■ ASSIGNED TASK
Since pictures are not wanted, repeat only the text of the records, word for word.
==================================================
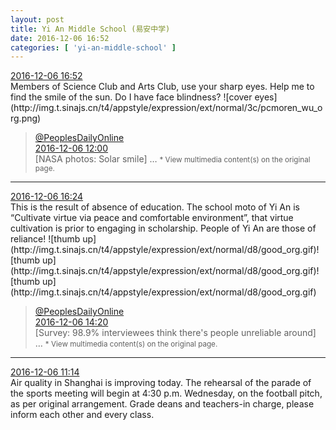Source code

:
 ```yaml
---
layout: post
title: Yi An Middle School (易安中学)
date: 2016-12-06 16:52
categories: [ 'yi-an-middle-school' ]
---
```


<div class="weibo-info">
  <a href="http://weibo.com/6074218720/EkRHN5Pul">2016-12-06 16:52</a>
</div>
Members of Science Club and Arts Club, use your sharp eyes. Help me to find the smile of the sun. Do I have face blindness? ![cover eyes](http://img.t.sinajs.cn/t4/appstyle/expression/ext/normal/3c/pcmoren_wu_org.png)

<!-- more -->

> <div class="weibo-post-name">
>  <a href="http://weibo.com/renminwang">@PeoplesDailyOnline</a>
> </div>
> <div class="weibo-info">
>   <a href="http://weibo.com/2286908003/EkPN50Lor">2016-12-06 12:00</a>
> </div>  
> [NASA photos: Solar smile] …  
> <small>* View multimedia content(s) on the original page.</small>

---

<div class="weibo-info">
  <a href="http://weibo.com/6074218720/EkRwprygC">2016-12-06 16:24</a>
</div>
This is the result of absence of education. The school moto of Yi An is “Cultivate virtue via peace and comfortable environment”, that virtue cultivation is prior to engaging in scholarship. People of Yi An are those of reliance! ![thumb up](http://img.t.sinajs.cn/t4/appstyle/expression/ext/normal/d8/good_org.gif)![thumb up](http://img.t.sinajs.cn/t4/appstyle/expression/ext/normal/d8/good_org.gif)![thumb up](http://img.t.sinajs.cn/t4/appstyle/expression/ext/normal/d8/good_org.gif)

> <div class="weibo-post-name">
>  <a href="http://weibo.com/renminwang">@PeoplesDailyOnline</a>
> </div>
> <div class="weibo-info">
>   <a href="http://weibo.com/2286908003/EkQHTxQEI">2016-12-06 14:20</a>
> </div>  
> [Survey: 98.9% interviewees think there's people unreliable around] …  
> <small>* View multimedia content(s) on the original page.</small>

---

<div class="weibo-info">
  <a href="http://weibo.com/6074218720/EkPuDrISW">2016-12-06 11:14</a>
</div>
Air quality in Shanghai is improving today. The rehearsal of the parade of the sports meeting will begin at 4:30 p.m. Wednesday, on the football pitch, as per original arrangement. Grade deans and teachers-in charge, please inform each other and every class.
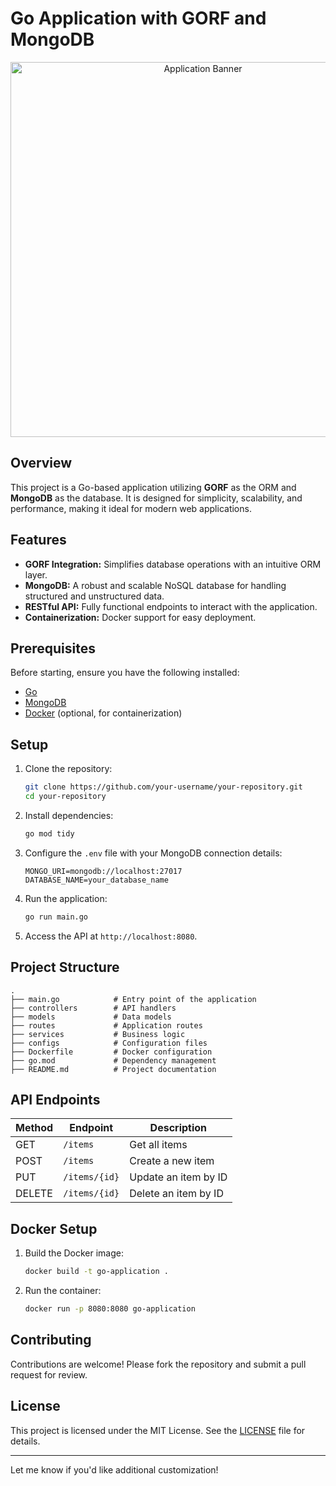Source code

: # Go Application with GORF and MongoDB


<p align="center">
  <img src="https://github.com/gofr-dev/gofr/assets/44036979/916fe7b1-42fb-4af1-9e0b-4a7a064c243c" alt="Application Banner" width="600">
</p>


## Overview

This project is a Go-based application utilizing **GORF** as the ORM and **MongoDB** as the database. It is designed for simplicity, scalability, and performance, making it ideal for modern web applications.

## Features

* **GORF Integration:** Simplifies database operations with an intuitive ORM layer.
* **MongoDB:** A robust and scalable NoSQL database for handling structured and unstructured data.
* **RESTful API:** Fully functional endpoints to interact with the application.
* **Containerization:** Docker support for easy deployment.

## Prerequisites

Before starting, ensure you have the following installed:

* [Go](https://golang.org/doc/install)
* [MongoDB](https://www.mongodb.com/try/download/community)
* [Docker](https://www.docker.com/products/docker-desktop) (optional, for containerization)

## Setup

1. Clone the repository:
   ```bash
   git clone https://github.com/your-username/your-repository.git
   cd your-repository
   ```
2. Install dependencies:
   ```bash
   go mod tidy
   ```
3. Configure the `.env` file with your MongoDB connection details:
   ```dotenv
   MONGO_URI=mongodb://localhost:27017
   DATABASE_NAME=your_database_name
   ```
4. Run the application:
   ```bash
   go run main.go
   ```
5. Access the API at `http://localhost:8080`.

## Project Structure

```
.
├── main.go            # Entry point of the application
├── controllers        # API handlers
├── models             # Data models
├── routes             # Application routes
├── services           # Business logic
├── configs            # Configuration files
├── Dockerfile         # Docker configuration
├── go.mod             # Dependency management
├── README.md          # Project documentation
```

## API Endpoints

| Method | Endpoint        | Description          |
| ------ | --------------- | -------------------- |
| GET    | `/items`      | Get all items        |
| POST   | `/items`      | Create a new item    |
| PUT    | `/items/{id}` | Update an item by ID |
| DELETE | `/items/{id}` | Delete an item by ID |

## Docker Setup

1. Build the Docker image:
   ```bash
   docker build -t go-application .
   ```
2. Run the container:
   ```bash
   docker run -p 8080:8080 go-application
   ```

## Contributing

Contributions are welcome! Please fork the repository and submit a pull request for review.

## License

This project is licensed under the MIT License. See the [LICENSE](https://chatgpt.com/c/LICENSE) file for details.

---

Let me know if you'd like additional customization!
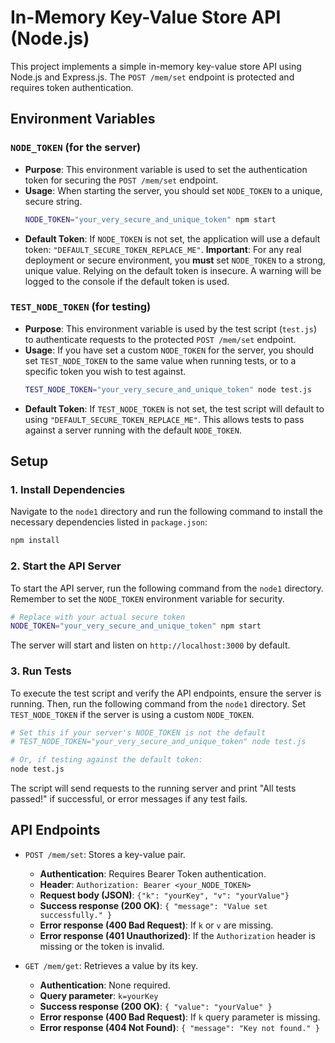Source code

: # In-Memory Key-Value Store API (Node.js)

This project implements a simple in-memory key-value store API using Node.js and Express.js. The `POST /mem/set` endpoint is protected and requires token authentication.

## Environment Variables

### `NODE_TOKEN` (for the server)
- **Purpose**: This environment variable is used to set the authentication token for securing the `POST /mem/set` endpoint.
- **Usage**: When starting the server, you should set `NODE_TOKEN` to a unique, secure string.
  ```bash
  NODE_TOKEN="your_very_secure_and_unique_token" npm start
  ```
- **Default Token**: If `NODE_TOKEN` is not set, the application will use a default token: `"DEFAULT_SECURE_TOKEN_REPLACE_ME"`.
  **Important**: For any real deployment or secure environment, you **must** set `NODE_TOKEN` to a strong, unique value. Relying on the default token is insecure. A warning will be logged to the console if the default token is used.

### `TEST_NODE_TOKEN` (for testing)
- **Purpose**: This environment variable is used by the test script (`test.js`) to authenticate requests to the protected `POST /mem/set` endpoint.
- **Usage**: If you have set a custom `NODE_TOKEN` for the server, you should set `TEST_NODE_TOKEN` to the same value when running tests, or to a specific token you wish to test against.
  ```bash
  TEST_NODE_TOKEN="your_very_secure_and_unique_token" node test.js
  ```
- **Default Token**: If `TEST_NODE_TOKEN` is not set, the test script will default to using `"DEFAULT_SECURE_TOKEN_REPLACE_ME"`. This allows tests to pass against a server running with the default `NODE_TOKEN`.

## Setup

### 1. Install Dependencies

Navigate to the `node1` directory and run the following command to install the necessary dependencies listed in `package.json`:

```bash
npm install
```

### 2. Start the API Server

To start the API server, run the following command from the `node1` directory. Remember to set the `NODE_TOKEN` environment variable for security.

```bash
# Replace with your actual secure token
NODE_TOKEN="your_very_secure_and_unique_token" npm start
```
The server will start and listen on `http://localhost:3000` by default.

### 3. Run Tests

To execute the test script and verify the API endpoints, ensure the server is running. Then, run the following command from the `node1` directory. Set `TEST_NODE_TOKEN` if the server is using a custom `NODE_TOKEN`.

```bash
# Set this if your server's NODE_TOKEN is not the default
# TEST_NODE_TOKEN="your_very_secure_and_unique_token" node test.js

# Or, if testing against the default token:
node test.js
```
The script will send requests to the running server and print "All tests passed!" if successful, or error messages if any test fails.

## API Endpoints

- `POST /mem/set`: Stores a key-value pair.
  - **Authentication**: Requires Bearer Token authentication.
  - **Header**: `Authorization: Bearer <your_NODE_TOKEN>`
  - **Request body (JSON)**: `{"k": "yourKey", "v": "yourValue"}`
  - **Success response (200 OK)**: `{ "message": "Value set successfully." }`
  - **Error response (400 Bad Request)**: If `k` or `v` are missing.
  - **Error response (401 Unauthorized)**: If the `Authorization` header is missing or the token is invalid.

- `GET /mem/get`: Retrieves a value by its key.
  - **Authentication**: None required.
  - **Query parameter**: `k=yourKey`
  - **Success response (200 OK)**: `{ "value": "yourValue" }`
  - **Error response (400 Bad Request)**: If `k` query parameter is missing.
  - **Error response (404 Not Found)**: `{ "message": "Key not found." }`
==================================================
■ TASK SOLUTION
Source code

:
 ```yaml
---
layout: post
title: Yi An Middle School (易安中学)
date: 2016-12-06 16:52
categories: [ 'yi-an-middle-school' ]
---
```


<div class="weibo-info">
  <a href="http://weibo.com/6074218720/EkRHN5Pul">2016-12-06 16:52</a>
</div>
Members of Science Club and Arts Club, use your sharp eyes. Help me to find the smile of the sun. Do I have face blindness? ![cover eyes](http://img.t.sinajs.cn/t4/appstyle/expression/ext/normal/3c/pcmoren_wu_org.png)

<!-- more -->

> <div class="weibo-post-name">
>  <a href="http://weibo.com/renminwang">@PeoplesDailyOnline</a>
> </div>
> <div class="weibo-info">
>   <a href="http://weibo.com/2286908003/EkPN50Lor">2016-12-06 12:00</a>
> </div>  
> [NASA photos: Solar smile] …  
> <small>* View multimedia content(s) on the original page.</small>

---

<div class="weibo-info">
  <a href="http://weibo.com/6074218720/EkRwprygC">2016-12-06 16:24</a>
</div>
This is the result of absence of education. The school moto of Yi An is “Cultivate virtue via peace and comfortable environment”, that virtue cultivation is prior to engaging in scholarship. People of Yi An are those of reliance! ![thumb up](http://img.t.sinajs.cn/t4/appstyle/expression/ext/normal/d8/good_org.gif)![thumb up](http://img.t.sinajs.cn/t4/appstyle/expression/ext/normal/d8/good_org.gif)![thumb up](http://img.t.sinajs.cn/t4/appstyle/expression/ext/normal/d8/good_org.gif)

> <div class="weibo-post-name">
>  <a href="http://weibo.com/renminwang">@PeoplesDailyOnline</a>
> </div>
> <div class="weibo-info">
>   <a href="http://weibo.com/2286908003/EkQHTxQEI">2016-12-06 14:20</a>
> </div>  
> [Survey: 98.9% interviewees think there's people unreliable around] …  
> <small>* View multimedia content(s) on the original page.</small>

---

<div class="weibo-info">
  <a href="http://weibo.com/6074218720/EkPuDrISW">2016-12-06 11:14</a>
</div>
Air quality in Shanghai is improving today. The rehearsal of the parade of the sports meeting will begin at 4:30 p.m. Wednesday, on the football pitch, as per original arrangement. Grade deans and teachers-in charge, please inform each other and every class.
Source code

: # Go Application with GORF and MongoDB


<p align="center">
  <img src="https://github.com/gofr-dev/gofr/assets/44036979/916fe7b1-42fb-4af1-9e0b-4a7a064c243c" alt="Application Banner" width="600">
</p>


## Overview

This project is a Go-based application utilizing **GORF** as the ORM and **MongoDB** as the database. It is designed for simplicity, scalability, and performance, making it ideal for modern web applications.

## Features

* **GORF Integration:** Simplifies database operations with an intuitive ORM layer.
* **MongoDB:** A robust and scalable NoSQL database for handling structured and unstructured data.
* **RESTful API:** Fully functional endpoints to interact with the application.
* **Containerization:** Docker support for easy deployment.

## Prerequisites

Before starting, ensure you have the following installed:

* [Go](https://golang.org/doc/install)
* [MongoDB](https://www.mongodb.com/try/download/community)
* [Docker](https://www.docker.com/products/docker-desktop) (optional, for containerization)

## Setup

1. Clone the repository:
   ```bash
   git clone https://github.com/your-username/your-repository.git
   cd your-repository
   ```
2. Install dependencies:
   ```bash
   go mod tidy
   ```
3. Configure the `.env` file with your MongoDB connection details:
   ```dotenv
   MONGO_URI=mongodb://localhost:27017
   DATABASE_NAME=your_database_name
   ```
4. Run the application:
   ```bash
   go run main.go
   ```
5. Access the API at `http://localhost:8080`.

## Project Structure

```
.
├── main.go            # Entry point of the application
├── controllers        # API handlers
├── models             # Data models
├── routes             # Application routes
├── services           # Business logic
├── configs            # Configuration files
├── Dockerfile         # Docker configuration
├── go.mod             # Dependency management
├── README.md          # Project documentation
```

## API Endpoints

| Method | Endpoint        | Description          |
| ------ | --------------- | -------------------- |
| GET    | `/items`      | Get all items        |
| POST   | `/items`      | Create a new item    |
| PUT    | `/items/{id}` | Update an item by ID |
| DELETE | `/items/{id}` | Delete an item by ID |

## Docker Setup

1. Build the Docker image:
   ```bash
   docker build -t go-application .
   ```
2. Run the container:
   ```bash
   docker run -p 8080:8080 go-application
   ```

## Contributing

Contributions are welcome! Please fork the repository and submit a pull request for review.

## License

This project is licensed under the MIT License. See the [LICENSE](https://chatgpt.com/c/LICENSE) file for details.

---

Let me know if you'd like additional customization!
Source code

: # In-Memory Key-Value Store API (Node.js)

This project implements a simple in-memory key-value store API using Node.js and Express.js. The `POST /mem/set` endpoint is protected and requires token authentication.

## Environment Variables

### `NODE_TOKEN` (for the server)
- **Purpose**: This environment variable is used to set the authentication token for securing the `POST /mem/set` endpoint.
- **Usage**: When starting the server, you should set `NODE_TOKEN` to a unique, secure string.
  ```bash
  NODE_TOKEN="your_very_secure_and_unique_token" npm start
  ```
- **Default Token**: If `NODE_TOKEN` is not set, the application will use a default token: `"DEFAULT_SECURE_TOKEN_REPLACE_ME"`.
  **Important**: For any real deployment or secure environment, you **must** set `NODE_TOKEN` to a strong, unique value. Relying on the default token is insecure. A warning will be logged to the console if the default token is used.

### `TEST_NODE_TOKEN` (for testing)
- **Purpose**: This environment variable is used by the test script (`test.js`) to authenticate requests to the protected `POST /mem/set` endpoint.
- **Usage**: If you have set a custom `NODE_TOKEN` for the server, you should set `TEST_NODE_TOKEN` to the same value when running tests, or to a specific token you wish to test against.
  ```bash
  TEST_NODE_TOKEN="your_very_secure_and_unique_token" node test.js
  ```
- **Default Token**: If `TEST_NODE_TOKEN` is not set, the test script will default to using `"DEFAULT_SECURE_TOKEN_REPLACE_ME"`. This allows tests to pass against a server running with the default `NODE_TOKEN`.

## Setup

### 1. Install Dependencies

Navigate to the `node1` directory and run the following command to install the necessary dependencies listed in `package.json`:

```bash
npm install
```

### 2. Start the API Server

To start the API server, run the following command from the `node1` directory. Remember to set the `NODE_TOKEN` environment variable for security.

```bash
# Replace with your actual secure token
NODE_TOKEN="your_very_secure_and_unique_token" npm start
```
The server will start and listen on `http://localhost:3000` by default.

### 3. Run Tests

To execute the test script and verify the API endpoints, ensure the server is running. Then, run the following command from the `node1` directory. Set `TEST_NODE_TOKEN` if the server is using a custom `NODE_TOKEN`.

```bash
# Set this if your server's NODE_TOKEN is not the default
# TEST_NODE_TOKEN="your_very_secure_and_unique_token" node test.js

# Or, if testing against the default token:
node test.js
```
The script will send requests to the running server and print "All tests passed!" if successful, or error messages if any test fails.

## API Endpoints

- `POST /mem/set`: Stores a key-value pair.
  - **Authentication**: Requires Bearer Token authentication.
  - **Header**: `Authorization: Bearer <your_NODE_TOKEN>`
  - **Request body (JSON)**: `{"k": "yourKey", "v": "yourValue"}`
  - **Success response (200 OK)**: `{ "message": "Value set successfully." }`
  - **Error response (400 Bad Request)**: If `k` or `v` are missing.
  - **Error response (401 Unauthorized)**: If the `Authorization` header is missing or the token is invalid.

- `GET /mem/get`: Retrieves a value by its key.
  - **Authentication**: None required.
  - **Query parameter**: `k=yourKey`
  - **Success response (200 OK)**: `{ "value": "yourValue" }`
  - **Error response (400 Bad Request)**: If `k` query parameter is missing.
  - **Error response (404 Not Found)**: `{ "message": "Key not found." }`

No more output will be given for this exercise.